→ What to work on
Would you copy the material below word for word, beginning with its first line and ending with the line that contains "the page https://microsoft.com/devicelogin*"?

→ Input material
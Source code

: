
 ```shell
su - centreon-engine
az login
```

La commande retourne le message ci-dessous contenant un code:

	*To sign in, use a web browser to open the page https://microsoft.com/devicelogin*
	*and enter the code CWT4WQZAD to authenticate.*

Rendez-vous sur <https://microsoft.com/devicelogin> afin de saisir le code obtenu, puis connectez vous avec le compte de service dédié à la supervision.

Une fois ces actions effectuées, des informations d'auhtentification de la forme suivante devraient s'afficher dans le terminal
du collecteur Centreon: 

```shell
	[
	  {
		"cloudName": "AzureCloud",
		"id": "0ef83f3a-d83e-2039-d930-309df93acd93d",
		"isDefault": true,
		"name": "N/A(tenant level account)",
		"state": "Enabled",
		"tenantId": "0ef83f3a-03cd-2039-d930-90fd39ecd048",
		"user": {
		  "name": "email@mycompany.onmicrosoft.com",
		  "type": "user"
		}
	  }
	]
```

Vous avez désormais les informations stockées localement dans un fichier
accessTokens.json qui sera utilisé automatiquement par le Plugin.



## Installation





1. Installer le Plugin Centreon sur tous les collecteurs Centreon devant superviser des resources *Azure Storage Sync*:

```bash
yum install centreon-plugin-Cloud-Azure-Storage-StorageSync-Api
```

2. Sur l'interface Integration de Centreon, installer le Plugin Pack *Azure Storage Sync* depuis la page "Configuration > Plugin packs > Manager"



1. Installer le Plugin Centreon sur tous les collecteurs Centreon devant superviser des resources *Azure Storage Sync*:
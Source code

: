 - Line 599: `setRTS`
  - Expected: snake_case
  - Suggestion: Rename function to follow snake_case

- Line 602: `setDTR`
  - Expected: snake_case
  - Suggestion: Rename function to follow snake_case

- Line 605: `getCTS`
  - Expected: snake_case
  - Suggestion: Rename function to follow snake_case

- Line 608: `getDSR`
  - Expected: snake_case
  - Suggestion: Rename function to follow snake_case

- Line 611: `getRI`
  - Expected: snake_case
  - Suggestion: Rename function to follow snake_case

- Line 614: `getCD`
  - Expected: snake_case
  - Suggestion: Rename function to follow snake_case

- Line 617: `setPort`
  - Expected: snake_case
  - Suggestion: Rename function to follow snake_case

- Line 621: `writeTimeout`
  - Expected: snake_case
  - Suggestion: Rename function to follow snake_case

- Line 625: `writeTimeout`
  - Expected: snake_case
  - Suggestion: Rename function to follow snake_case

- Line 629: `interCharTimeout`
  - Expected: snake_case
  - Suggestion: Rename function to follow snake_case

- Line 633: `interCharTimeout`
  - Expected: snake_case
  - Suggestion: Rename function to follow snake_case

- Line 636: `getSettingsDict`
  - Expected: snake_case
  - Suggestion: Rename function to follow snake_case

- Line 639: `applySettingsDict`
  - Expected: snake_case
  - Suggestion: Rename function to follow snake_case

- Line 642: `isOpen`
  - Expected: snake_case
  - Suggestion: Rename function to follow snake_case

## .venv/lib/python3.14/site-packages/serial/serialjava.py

→ Result
Source code

:
 ```shell
su - centreon-engine
az login
```

La commande retourne le message ci-dessous contenant un code:

	*To sign in, use a web browser to open the page https://microsoft.com/devicelogin*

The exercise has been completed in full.